• **WORK ITEM**
Copy out each line of the data below in which the string "projets" appears.

----------------------------------------

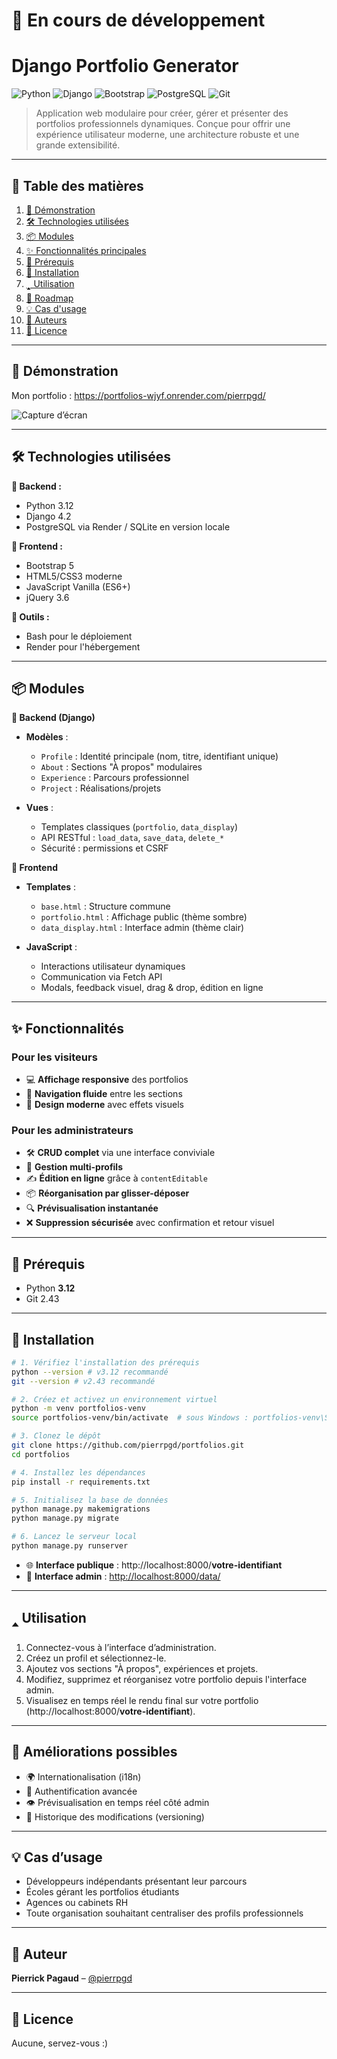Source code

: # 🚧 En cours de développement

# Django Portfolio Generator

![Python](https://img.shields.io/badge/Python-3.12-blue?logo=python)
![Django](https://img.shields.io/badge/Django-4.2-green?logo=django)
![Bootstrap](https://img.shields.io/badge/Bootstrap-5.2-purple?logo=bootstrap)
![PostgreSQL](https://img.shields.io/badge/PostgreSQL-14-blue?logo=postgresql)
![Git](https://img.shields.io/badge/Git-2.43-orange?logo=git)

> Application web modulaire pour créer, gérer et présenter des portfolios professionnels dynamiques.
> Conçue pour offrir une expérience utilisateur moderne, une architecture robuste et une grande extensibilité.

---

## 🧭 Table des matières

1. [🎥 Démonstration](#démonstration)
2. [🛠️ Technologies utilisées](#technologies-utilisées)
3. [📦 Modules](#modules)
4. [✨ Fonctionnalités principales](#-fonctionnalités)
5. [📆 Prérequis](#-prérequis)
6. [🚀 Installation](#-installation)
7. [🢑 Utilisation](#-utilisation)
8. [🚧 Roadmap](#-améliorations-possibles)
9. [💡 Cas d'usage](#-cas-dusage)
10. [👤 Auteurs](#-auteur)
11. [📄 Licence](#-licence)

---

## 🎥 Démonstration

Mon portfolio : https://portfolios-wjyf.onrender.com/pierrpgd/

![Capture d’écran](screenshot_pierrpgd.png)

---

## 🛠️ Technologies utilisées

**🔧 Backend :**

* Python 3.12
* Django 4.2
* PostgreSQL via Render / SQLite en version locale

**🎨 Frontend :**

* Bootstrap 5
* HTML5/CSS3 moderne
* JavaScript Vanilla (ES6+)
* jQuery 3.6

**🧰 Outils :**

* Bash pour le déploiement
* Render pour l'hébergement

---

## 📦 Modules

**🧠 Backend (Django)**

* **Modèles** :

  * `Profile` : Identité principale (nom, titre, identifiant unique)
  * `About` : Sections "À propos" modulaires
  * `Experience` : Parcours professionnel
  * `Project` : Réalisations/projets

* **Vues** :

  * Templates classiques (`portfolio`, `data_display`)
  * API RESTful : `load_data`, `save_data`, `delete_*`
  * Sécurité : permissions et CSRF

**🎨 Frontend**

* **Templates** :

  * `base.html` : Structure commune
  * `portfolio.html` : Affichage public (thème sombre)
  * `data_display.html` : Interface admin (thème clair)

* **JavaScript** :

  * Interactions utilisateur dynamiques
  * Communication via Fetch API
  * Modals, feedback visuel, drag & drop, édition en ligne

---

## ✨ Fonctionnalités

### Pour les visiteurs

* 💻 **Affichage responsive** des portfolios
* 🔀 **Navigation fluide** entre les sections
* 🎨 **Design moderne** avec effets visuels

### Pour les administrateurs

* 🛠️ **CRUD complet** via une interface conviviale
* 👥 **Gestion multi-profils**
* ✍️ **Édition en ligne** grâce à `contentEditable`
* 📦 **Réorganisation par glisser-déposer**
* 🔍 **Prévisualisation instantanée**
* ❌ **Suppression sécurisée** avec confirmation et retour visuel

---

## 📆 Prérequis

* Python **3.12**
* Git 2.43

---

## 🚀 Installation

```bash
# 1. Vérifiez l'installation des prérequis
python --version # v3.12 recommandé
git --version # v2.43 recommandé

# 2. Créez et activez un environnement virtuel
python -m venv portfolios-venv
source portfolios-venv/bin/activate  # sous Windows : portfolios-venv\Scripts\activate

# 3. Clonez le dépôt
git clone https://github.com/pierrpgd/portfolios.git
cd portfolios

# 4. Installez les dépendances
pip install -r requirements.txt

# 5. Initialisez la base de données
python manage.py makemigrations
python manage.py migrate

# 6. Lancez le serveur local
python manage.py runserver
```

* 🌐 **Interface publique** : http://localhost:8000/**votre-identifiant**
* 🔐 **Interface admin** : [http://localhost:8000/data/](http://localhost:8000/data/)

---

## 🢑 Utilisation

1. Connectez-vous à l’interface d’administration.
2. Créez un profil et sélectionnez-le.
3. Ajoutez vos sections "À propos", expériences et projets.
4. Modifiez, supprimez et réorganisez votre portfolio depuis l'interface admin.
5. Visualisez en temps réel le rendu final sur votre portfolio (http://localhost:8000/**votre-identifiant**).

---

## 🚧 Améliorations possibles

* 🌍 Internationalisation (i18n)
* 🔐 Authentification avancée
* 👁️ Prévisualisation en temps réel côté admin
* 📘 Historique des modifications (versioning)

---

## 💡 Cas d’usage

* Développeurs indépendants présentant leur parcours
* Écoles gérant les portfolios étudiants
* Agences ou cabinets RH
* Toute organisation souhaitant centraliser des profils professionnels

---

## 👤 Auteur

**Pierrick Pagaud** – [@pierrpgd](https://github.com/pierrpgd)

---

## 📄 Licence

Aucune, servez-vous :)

----------------------------------------

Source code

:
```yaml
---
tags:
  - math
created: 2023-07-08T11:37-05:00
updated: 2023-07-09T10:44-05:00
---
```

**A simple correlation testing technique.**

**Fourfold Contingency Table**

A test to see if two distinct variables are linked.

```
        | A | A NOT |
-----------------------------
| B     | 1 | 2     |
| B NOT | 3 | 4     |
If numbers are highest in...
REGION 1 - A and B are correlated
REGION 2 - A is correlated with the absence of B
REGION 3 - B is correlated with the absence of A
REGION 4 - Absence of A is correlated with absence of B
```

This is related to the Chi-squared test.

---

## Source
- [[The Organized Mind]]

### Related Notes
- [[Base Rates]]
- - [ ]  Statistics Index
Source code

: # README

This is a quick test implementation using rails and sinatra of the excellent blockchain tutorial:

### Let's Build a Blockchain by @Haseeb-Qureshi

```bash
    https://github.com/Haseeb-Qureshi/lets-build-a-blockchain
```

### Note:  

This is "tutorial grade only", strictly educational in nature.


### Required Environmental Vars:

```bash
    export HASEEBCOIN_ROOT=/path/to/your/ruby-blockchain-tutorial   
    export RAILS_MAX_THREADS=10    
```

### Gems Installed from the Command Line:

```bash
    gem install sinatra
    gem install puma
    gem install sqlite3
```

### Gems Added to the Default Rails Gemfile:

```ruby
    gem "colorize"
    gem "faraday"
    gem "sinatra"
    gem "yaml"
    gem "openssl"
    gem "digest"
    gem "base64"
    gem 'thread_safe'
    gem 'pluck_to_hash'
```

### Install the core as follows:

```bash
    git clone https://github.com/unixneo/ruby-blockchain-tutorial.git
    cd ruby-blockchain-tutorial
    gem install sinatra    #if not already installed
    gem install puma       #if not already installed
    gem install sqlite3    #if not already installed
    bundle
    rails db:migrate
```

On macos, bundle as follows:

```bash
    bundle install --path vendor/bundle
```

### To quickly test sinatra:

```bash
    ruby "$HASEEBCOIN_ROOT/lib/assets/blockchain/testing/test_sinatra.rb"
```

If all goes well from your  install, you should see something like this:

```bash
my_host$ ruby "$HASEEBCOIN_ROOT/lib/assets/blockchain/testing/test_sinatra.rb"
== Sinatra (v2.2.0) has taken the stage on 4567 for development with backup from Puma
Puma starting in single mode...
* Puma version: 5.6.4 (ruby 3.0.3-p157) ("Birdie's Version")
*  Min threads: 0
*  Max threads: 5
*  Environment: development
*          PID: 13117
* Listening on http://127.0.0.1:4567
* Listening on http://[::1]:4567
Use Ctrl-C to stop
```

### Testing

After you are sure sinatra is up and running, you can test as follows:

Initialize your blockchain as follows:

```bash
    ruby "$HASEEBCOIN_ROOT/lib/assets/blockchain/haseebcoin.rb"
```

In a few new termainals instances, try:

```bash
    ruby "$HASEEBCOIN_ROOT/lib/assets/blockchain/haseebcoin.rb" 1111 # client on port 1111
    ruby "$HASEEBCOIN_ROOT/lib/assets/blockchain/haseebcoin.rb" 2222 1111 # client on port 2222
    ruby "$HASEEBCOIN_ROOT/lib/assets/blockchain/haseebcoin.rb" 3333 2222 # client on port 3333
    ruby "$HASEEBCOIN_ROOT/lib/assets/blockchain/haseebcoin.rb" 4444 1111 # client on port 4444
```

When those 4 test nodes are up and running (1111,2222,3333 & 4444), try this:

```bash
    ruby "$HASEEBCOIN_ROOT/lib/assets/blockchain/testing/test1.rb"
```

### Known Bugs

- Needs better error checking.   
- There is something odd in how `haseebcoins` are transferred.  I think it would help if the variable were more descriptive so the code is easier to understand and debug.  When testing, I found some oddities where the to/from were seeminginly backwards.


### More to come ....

----------------------------------------

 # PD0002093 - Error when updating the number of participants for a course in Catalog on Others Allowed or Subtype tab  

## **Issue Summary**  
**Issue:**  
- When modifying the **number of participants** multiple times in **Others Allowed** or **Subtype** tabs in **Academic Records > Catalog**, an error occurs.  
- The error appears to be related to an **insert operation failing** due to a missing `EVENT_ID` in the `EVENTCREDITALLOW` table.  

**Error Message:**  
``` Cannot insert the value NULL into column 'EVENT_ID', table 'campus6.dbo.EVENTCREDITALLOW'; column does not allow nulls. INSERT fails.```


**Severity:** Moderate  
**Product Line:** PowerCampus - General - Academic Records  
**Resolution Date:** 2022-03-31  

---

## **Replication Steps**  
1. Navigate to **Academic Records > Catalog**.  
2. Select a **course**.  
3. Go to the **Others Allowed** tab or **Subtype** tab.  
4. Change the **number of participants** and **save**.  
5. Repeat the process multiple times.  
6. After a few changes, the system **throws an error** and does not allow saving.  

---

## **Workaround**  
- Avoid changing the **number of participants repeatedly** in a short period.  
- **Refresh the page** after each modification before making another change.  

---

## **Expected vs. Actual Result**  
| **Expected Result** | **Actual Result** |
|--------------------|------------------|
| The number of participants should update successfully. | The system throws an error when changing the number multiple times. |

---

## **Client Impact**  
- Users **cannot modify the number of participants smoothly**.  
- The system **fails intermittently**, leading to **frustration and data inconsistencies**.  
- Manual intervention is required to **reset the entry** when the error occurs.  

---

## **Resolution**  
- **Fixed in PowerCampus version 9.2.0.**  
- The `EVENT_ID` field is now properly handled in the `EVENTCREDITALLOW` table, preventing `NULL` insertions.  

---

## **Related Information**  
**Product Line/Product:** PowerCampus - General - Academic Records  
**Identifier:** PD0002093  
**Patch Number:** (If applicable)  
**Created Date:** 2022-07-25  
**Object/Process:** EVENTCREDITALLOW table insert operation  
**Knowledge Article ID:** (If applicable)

----------------------------------------

• **TASK RESPONSE**
  * `Project` : Réalisations/projets
3. Ajoutez vos sections "À propos", expériences et projets.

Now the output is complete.